--- START ---

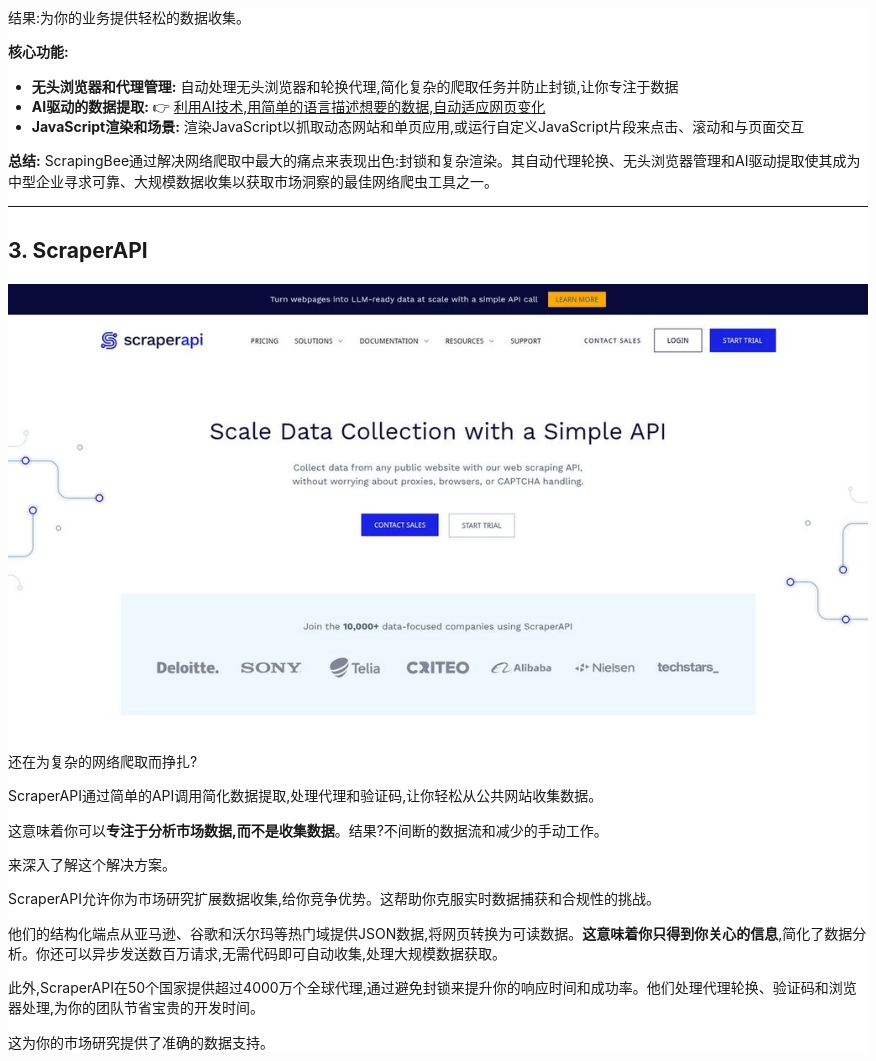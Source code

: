 结果:为你的业务提供轻松的数据收集。

**核心功能:**

- **无头浏览器和代理管理:** 自动处理无头浏览器和轮换代理,简化复杂的爬取任务并防止封锁,让你专注于数据
- **AI驱动的数据提取:** 👉 [利用AI技术,用简单的语言描述想要的数据,自动适应网页变化](https://www.scraperapi.com/?fp_ref=coupons)
- **JavaScript渲染和场景:** 渲染JavaScript以抓取动态网站和单页应用,或运行自定义JavaScript片段来点击、滚动和与页面交互

**总结:** ScrapingBee通过解决网络爬取中最大的痛点来表现出色:封锁和复杂渲染。其自动代理轮换、无头浏览器管理和AI驱动提取使其成为中型企业寻求可靠、大规模数据收集以获取市场洞察的最佳网络爬虫工具之一。

---

## 3. ScraperAPI

![ScraperAPI的控制面板界面](image/34742475420.webp)

还在为复杂的网络爬取而挣扎?

ScraperAPI通过简单的API调用简化数据提取,处理代理和验证码,让你轻松从公共网站收集数据。

这意味着你可以**专注于分析市场数据,而不是收集数据**。结果?不间断的数据流和减少的手动工作。

来深入了解这个解决方案。

ScraperAPI允许你为市场研究扩展数据收集,给你竞争优势。这帮助你克服实时数据捕获和合规性的挑战。

他们的结构化端点从亚马逊、谷歌和沃尔玛等热门域提供JSON数据,将网页转换为可读数据。**这意味着你只得到你关心的信息**,简化了数据分析。你还可以异步发送数百万请求,无需代码即可自动收集,处理大规模数据获取。

此外,ScraperAPI在50个国家提供超过4000万个全球代理,通过避免封锁来提升你的响应时间和成功率。他们处理代理轮换、验证码和浏览器处理,为你的团队节省宝贵的开发时间。

这为你的市场研究提供了准确的数据支持。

--- END ---

| What you need to do |
The response should be the lines from the one containing "此外,ScraperAPI在" through the last line of the data, set down exactly and with no other line.

| Result of this exercise |
此外,ScraperAPI在50个国家提供超过4000万个全球代理,通过避免封锁来提升你的响应时间和成功率。他们处理代理轮换、验证码和浏览器处理,为你的团队节省宝贵的开发时间。

这为你的市场研究提供了准确的数据支持。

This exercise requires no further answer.